64 bytes from 172.16.5.20: icmp_seq=1 ttl=64 time=2.09 ms
64 bytes from 172.16.5.20: icmp_seq=2 ttl=64 time=2.39 ms
64 bytes from 172.16.5.20: icmp_seq=3 ttl=64 time=2.11 ms
--- 172.16.5.20 ping statistics ---
3 packets transmitted, 3 received, 0% packet loss, time 2005ms
rtt min/avg/max/mdev = 2.090/2.201/2.399/0.140 ms
network@node1:~$ ping -c 3 172.16.6.30
PING 172.16.6.30 (172.16.6.30) 56(84) bytes of data.
64 bytes from 172.16.6.30: icmp_seq=1 ttl=64 time=1.92 ms
64 bytes from 172.16.6.30: icmp_seq=2 ttl=64 time=2.13 ms
64 bytes from 172.16.6.30: icmp_seq=3 ttl=64 time=1.92 ms
--- 172.16.6.30 ping statistics ---
3 packets transmitted, 3 received, 0% packet loss, time 2003ms
rtt min/avg/max/mdev = 1.929/1.998/2.137/0.104 ms
network@node1:~$ ping -c 3 172.16.6.40
PING 172.16.6.40 (172.16.6.40) 56(84) bytes of data.
64 bytes from 172.16.6.40: icmp_seq=1 ttl=63 time=3.67 ms
64 bytes from 172.16.6.40: icmp_seq=2 ttl=63 time=1.84 ms
64 bytes from 172.16.6.40: icmp_seq=3 ttl=63 time=3.97 ms
--- 172.16.6.40 ping statistics ---
3 packets transmitted, 3 received, 0% packet loss, time 2003ms
rtt min/avg/max/mdev = 1.844/3.162/3.973/0.942 ms
This demonstrates that our internet is working, with node1 pinging node3, via node2 (note the Time To Live (TTL) is 63 in the final ping).
You could test with other applications, such as ssh and wget, as well if desired.
Note that the IP addresses, forwarding configuration on the router, and routing table entries are not persistent.
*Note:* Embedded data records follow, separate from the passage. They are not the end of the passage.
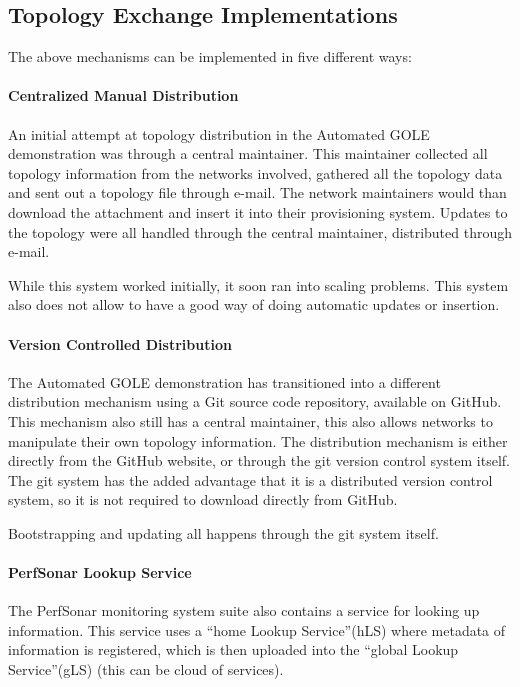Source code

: \documentclass[12pt]{article}  %
\begin{document}
\subsection{Topology Exchange Implementations}

 The above mechanisms can be implemented in five different ways:


\paragraph{Centralized Manual Distribution}
 An initial attempt at topology distribution in the Automated GOLE 
demonstration was through a central maintainer. This maintainer collected all topology 
information from the networks involved, gathered all the topology data and sent 
out a topology file through e-mail. The network maintainers would than download 
the attachment and insert it into their provisioning system. Updates to the topology 
were all handled through the central maintainer, distributed through e-mail.\label{h.31tbtceozcoc}


While this system worked initially, it soon ran into 
scaling problems. This system also does not allow to have a good way of doing automatic 
updates or insertion.


\paragraph{Version Controlled Distribution}

 The Automated GOLE demonstration has transitioned into a different 
distribution mechanism using a Git source code repository, available on GitHub. 
This mechanism also still has a central maintainer, this also allows networks to 
manipulate their own topology information. The distribution mechanism is either 
directly from the GitHub website, or through the git version control system itself. 
The git system has the added advantage that it is a distributed version control 
system, so it is not required to download directly from GitHub.\label{h.rtljwvhj8cbo}


Bootstrapping and updating all happens through the 
git system itself.


\paragraph{PerfSonar Lookup Service}

 The PerfSonar monitoring system suite also contains a service 
for looking up information. This service uses a ``home Lookup Service''(hLS) where 
metadata of information is registered, which is then uploaded into the ``global 
Lookup Service''(gLS) (this can be cloud of services).\label{h.pg14lxc0zu6o}
\end{document}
They will be lost upon reboot. To make them persistent consider editing /etc/network/interfaces (Section 9.11.4) and /etc/sysctl.conf (Section 9.11.7). For examples of the interfaces file that sets IP addresses and routes, look inside the files on the virtnet nodes.
If you want to revert back to the previous configuration (in the case of virtnet topology 5), simply reboot the machines.